Security & Fraud

Fed's Report Uncovers 50+ Data Breaches

Federal Reserve Hit By Cyberattacks

Between 2011 and 2015, the U.S. Federal Reserve was targeted in more than 50 cyberattacks.

From cybersecurity records gathered via a Freedom of Information Act request, Reuters reported that it remains unclear if the data breaches reported resulted in sensitive data being compromised or funds stolen.

The heavily redacted records represent only a small portion of the total number of cyberincidents and breaches at the Fed, because they only cover cases related to the Washington-based Board of Governors, a federal agency that is required by law to maintain public records.

"Hacking is a major threat to the stability of the financial system. This data shows why," James Lewis, a cybersecurity expert at a Washington think tank who also reviewed the files, told Reuters.

The records show more than 50 "unauthorized access" and more than 30 "information disclosure” incidents were reported by the Fed’s national cybersecurity team because they affected the Board of Governors.

However, the Fed told CNNMoney on Wednesday (June 1) that the internal documents simply acknowledge that an attempt was made by a hacker to access its computer systems but not that it necessarily happened.

A Federal Reserve representative told CNNMoney that the central bank continues to face a significant number of attacks from cybercriminals.
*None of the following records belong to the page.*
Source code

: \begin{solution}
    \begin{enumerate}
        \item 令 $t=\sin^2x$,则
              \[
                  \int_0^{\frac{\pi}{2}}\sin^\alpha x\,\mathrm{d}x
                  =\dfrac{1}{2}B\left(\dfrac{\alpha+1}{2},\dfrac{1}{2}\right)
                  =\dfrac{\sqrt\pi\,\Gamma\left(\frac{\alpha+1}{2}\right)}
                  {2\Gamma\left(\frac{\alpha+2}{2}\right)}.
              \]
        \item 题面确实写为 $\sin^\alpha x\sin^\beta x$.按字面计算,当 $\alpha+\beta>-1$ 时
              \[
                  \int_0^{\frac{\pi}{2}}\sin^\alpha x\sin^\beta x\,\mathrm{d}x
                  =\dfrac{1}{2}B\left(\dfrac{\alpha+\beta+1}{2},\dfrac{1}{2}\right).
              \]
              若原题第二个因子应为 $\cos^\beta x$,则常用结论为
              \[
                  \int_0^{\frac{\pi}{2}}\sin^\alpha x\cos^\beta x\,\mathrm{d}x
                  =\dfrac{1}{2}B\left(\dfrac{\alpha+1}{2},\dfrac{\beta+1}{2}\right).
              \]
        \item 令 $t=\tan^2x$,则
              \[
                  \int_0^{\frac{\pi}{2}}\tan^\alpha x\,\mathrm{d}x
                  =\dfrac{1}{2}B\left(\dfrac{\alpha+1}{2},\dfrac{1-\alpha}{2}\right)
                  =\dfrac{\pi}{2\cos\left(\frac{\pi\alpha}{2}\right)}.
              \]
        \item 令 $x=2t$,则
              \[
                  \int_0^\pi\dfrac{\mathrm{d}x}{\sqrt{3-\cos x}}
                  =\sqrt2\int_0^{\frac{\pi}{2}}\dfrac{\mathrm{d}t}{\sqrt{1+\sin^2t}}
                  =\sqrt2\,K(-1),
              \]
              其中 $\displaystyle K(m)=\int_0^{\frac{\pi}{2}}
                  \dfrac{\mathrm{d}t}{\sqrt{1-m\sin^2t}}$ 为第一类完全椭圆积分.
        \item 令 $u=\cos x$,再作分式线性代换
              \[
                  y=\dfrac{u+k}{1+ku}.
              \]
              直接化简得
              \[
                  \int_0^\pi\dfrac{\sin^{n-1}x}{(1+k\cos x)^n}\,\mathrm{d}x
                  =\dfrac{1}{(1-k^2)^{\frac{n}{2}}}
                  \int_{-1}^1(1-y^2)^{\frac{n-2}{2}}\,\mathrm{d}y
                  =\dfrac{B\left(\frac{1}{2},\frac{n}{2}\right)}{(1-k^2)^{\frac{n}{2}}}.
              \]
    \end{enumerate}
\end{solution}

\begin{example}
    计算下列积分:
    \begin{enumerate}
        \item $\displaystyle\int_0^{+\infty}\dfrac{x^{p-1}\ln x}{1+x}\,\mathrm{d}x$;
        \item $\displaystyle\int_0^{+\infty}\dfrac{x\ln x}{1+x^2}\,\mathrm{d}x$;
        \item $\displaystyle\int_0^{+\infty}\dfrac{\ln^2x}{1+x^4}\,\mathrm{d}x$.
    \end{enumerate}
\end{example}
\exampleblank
"As with other government agencies, the Federal Reserve is a target for cyberattacks. However, our security program and processes for detecting and countering attacks are robust, and our critical operations have never been affected,” the Fed’s statement explained.

Unfortunately, big banks dealing with cybersecurity breaches seem to be a mainstay in recent news.

For global payment network SWIFT, the same irregularities identified across 12 impacted banks are similar to those that took place during the Bangladesh central bank heist earlier this year, where cybercriminals made off with $81 million.

A person familiar with the probe told Bloomberg last month that security firm FireEye, which is conducting the investigation into the massive bank heist on behalf of the Bangladesh bank, was contacted by the other banks after finding evidence hackers accessed their networks.

The majority of the banks are located in Southeast Asia but also reportedly include banks in the Philippines and New Zealand.